• _TO DO_:
Determine how many lines in the following listing include "platform". Respond with that number only.

• _GIVEN RECORDS_:
_ _ _ _
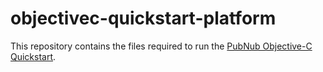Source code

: # objectivec-quickstart-platform

This repository contains the files required to run the [PubNub Objective-C Quickstart](https://www.pubnub.com/docs/platform/quickstarts/objectivec).
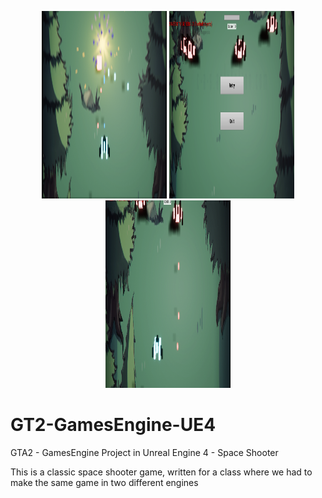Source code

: <p align="center">
  <img width="200" height="300" src="1.png">
  <img width="200" height="300" src="2.png">
  <img width="200" height="300" src="3.png">
</p>

# GT2-GamesEngine-UE4
GTA2 - GamesEngine Project in Unreal Engine 4 - Space Shooter

This is a classic space shooter game, written for a class where we had to make the same game in two different engines
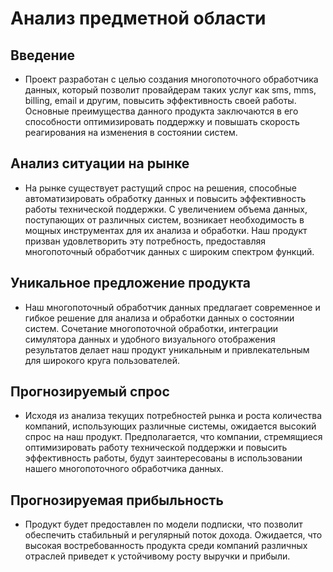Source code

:# Анализ предметной области

## Введение

- Проект разработан с целью создания многопоточного обработчика данных, который позволит провайдерам таких услуг как sms, mms, billing, email и другим, повысить эффективность своей работы. Основные преимущества данного продукта заключаются в его способности оптимизировать поддержку и повышать скорость реагирования на изменения в состоянии систем.

## Анализ ситуации на рынке

- На рынке существует растущий спрос на решения, способные автоматизировать обработку данных и повысить эффективность работы технической поддержки. С увеличением объема данных, поступающих от различных систем, возникает необходимость в мощных инструментах для их анализа и обработки. Наш продукт призван удовлетворить эту потребность, предоставляя многопоточный обработчик данных с широким спектром функций.

## Уникальное предложение продукта

- Наш многопоточный обработчик данных предлагает современное и гибкое решение для анализа и обработки данных о состоянии систем. Сочетание многопоточной обработки, интеграции симулятора данных и удобного визуального отображения результатов делает наш продукт уникальным и привлекательным для широкого круга пользователей.

## Прогнозируемый спрос

- Исходя из анализа текущих потребностей рынка и роста количества компаний, использующих различные системы, ожидается высокий спрос на наш продукт. Предполагается, что компании, стремящиеся оптимизировать работу технической поддержки и повысить эффективность работы, будут заинтересованы в использовании нашего многопоточного обработчика данных.

## Прогнозируемая прибыльность

- Продукт будет предоставлен по модели подписки, что позволит обеспечить стабильный и регулярный поток дохода. Ожидается, что высокая востребованность продукта среди компаний различных отраслей приведет к устойчивому росту выручки и прибыли.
_ _ _ _
• _SOLUTION TO THIS PROBLEM_:
2